The late July/early August part is mostly because it’s the earliest they can possibly do so.
The Bottom Line. Barring another Bio-style power grab (which you won’t even find references to on the Interwebs anymore), Interbike is doing just fine where (and when) it is.
Why Las Vegas? The Black Hole Theory.
Nielsen (the company that wons Interbike and a whole bunch of other shows besides) loves Las Vegas because it’s close enough for dealers from SoCal to drive in, and enticing (and cheap) enough to get less-local retailers to fly in. Plus from the show management’s point of view, it’s easy to work with: centralized services, a very effective infrastructure, and—given the fact that Nielsen hosts a half-dozen other shows there each year—god only knows what kind of illicit perks, kickbacks, comps, showgirls, drugs, leather-clad teenage boys, free show tix, in-room massuesses, and deposits into secret bank accounts in the Lesser Dutch Antilles are going on in the back room.
The Short Answer: It’s one of the few places big enough that retailers will actually go to. At least that’s what Interbike thinks. Plus there’s a huge inertial pull—sort of a reality-distorting black hole—surrounding Las Vegas that sucks all other thinking past its Event Horizon.
The Longer Answer. Interest in moving Interbike to someplace, anyplace, other than Vegas comes up every couple of years. And Interbike does a survey.
Suppliers, for the record, uniformly hate Vegas—the heat, the dust, the unions, the prices, the sheer budget-numbing cost of moving all their people and stuff halfway across the country for five days. Retailers tend to hate it for most of the same reasons, plus it’s a crappy venue for bikes and a crappy excuse for a vacation besides.
But Interbike and the NBDA claim that a huge number of retailers prefer Las Vegas to the other locations big enough to hold the whole extravaganza under one roof (currently Denver and the new facility in Anaheim). So back to Vegas we go, year after year.

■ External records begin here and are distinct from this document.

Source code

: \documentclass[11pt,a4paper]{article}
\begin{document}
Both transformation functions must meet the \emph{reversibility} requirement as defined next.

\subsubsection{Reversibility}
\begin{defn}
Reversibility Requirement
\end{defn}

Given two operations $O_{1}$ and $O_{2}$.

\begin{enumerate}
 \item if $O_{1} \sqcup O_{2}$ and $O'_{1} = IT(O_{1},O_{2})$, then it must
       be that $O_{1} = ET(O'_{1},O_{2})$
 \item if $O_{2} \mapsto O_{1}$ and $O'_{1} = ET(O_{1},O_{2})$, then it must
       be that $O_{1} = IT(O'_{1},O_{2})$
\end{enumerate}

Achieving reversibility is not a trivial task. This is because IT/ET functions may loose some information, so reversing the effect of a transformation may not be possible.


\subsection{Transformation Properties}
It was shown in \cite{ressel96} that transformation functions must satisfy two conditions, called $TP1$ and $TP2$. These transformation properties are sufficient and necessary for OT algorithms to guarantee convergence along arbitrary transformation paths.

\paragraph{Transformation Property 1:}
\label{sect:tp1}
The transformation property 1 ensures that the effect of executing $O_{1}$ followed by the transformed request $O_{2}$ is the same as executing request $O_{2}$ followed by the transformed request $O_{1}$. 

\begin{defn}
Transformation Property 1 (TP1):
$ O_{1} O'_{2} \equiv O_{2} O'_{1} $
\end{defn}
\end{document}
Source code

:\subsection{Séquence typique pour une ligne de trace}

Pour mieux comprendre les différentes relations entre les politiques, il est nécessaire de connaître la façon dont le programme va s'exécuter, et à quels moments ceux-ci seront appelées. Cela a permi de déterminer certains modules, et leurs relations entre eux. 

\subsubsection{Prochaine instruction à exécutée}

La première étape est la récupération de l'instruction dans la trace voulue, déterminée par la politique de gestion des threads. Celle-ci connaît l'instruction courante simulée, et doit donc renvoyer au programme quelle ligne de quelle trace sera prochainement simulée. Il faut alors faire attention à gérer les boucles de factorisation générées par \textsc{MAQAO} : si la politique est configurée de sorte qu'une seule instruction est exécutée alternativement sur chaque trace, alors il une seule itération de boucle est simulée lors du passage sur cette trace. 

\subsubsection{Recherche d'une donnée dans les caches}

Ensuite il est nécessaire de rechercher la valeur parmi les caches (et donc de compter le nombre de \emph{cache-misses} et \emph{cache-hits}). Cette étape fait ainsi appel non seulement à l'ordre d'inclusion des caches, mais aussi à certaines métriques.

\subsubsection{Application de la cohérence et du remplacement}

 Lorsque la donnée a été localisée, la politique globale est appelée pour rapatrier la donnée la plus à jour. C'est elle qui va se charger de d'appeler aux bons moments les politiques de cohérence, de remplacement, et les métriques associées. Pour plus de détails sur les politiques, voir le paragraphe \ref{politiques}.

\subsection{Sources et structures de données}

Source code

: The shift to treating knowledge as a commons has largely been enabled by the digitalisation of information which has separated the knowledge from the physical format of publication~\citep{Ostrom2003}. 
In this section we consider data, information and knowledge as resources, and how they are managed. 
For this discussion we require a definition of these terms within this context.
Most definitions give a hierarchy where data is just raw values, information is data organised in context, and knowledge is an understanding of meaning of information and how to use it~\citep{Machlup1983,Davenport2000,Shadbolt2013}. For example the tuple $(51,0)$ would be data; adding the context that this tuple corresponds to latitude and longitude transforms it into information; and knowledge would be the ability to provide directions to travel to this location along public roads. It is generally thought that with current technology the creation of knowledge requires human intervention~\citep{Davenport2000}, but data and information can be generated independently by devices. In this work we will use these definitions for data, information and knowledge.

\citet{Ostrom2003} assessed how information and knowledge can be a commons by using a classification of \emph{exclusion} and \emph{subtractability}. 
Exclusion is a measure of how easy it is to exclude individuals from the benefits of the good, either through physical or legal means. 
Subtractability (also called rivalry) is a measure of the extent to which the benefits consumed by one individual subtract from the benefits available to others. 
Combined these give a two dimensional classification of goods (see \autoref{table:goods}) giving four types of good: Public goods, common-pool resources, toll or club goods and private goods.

Interestingly, I’ve been trying literally for years to find out who these retailers are who demand Las Vegas as their destination of choice, just to see what kind of creature could like both bikes and that curious tumbleweed-infested patch of desert called Sin City. I’m sure they exist, these retailers, but in thirty years in this business I have yet to meet a single one.
The folks I see drinking and gambling far into the night (and sometimes when I get up early to make a 7:00 meeting, into the next morning, too) tend to be low-level employees on both the wholesale and retail sides of the business who treat a once-a-year trip to Vegas as a sort of combination paid vacation and five-day drunk. Store owners and senior distributor types have too much work going on to mess much with stuff like that. For them, Interbike is the toughest work week of the year, and one that comes after thirty or even forty days of show prep (or, in the case of retailers, summer sales frenzy) without a day off.
No wonder half the industry is sick the week after Interbike. It’s not the germs as much as it is sheer exhaustion.
The Bottom Line. Yeah, it sucks, and everyone knows it. But we’re going there again next year, and the next, and every year for the foreseeable future. And some people seem to like it. Besides, what do you think Interbike is about, anyway—selling bikes?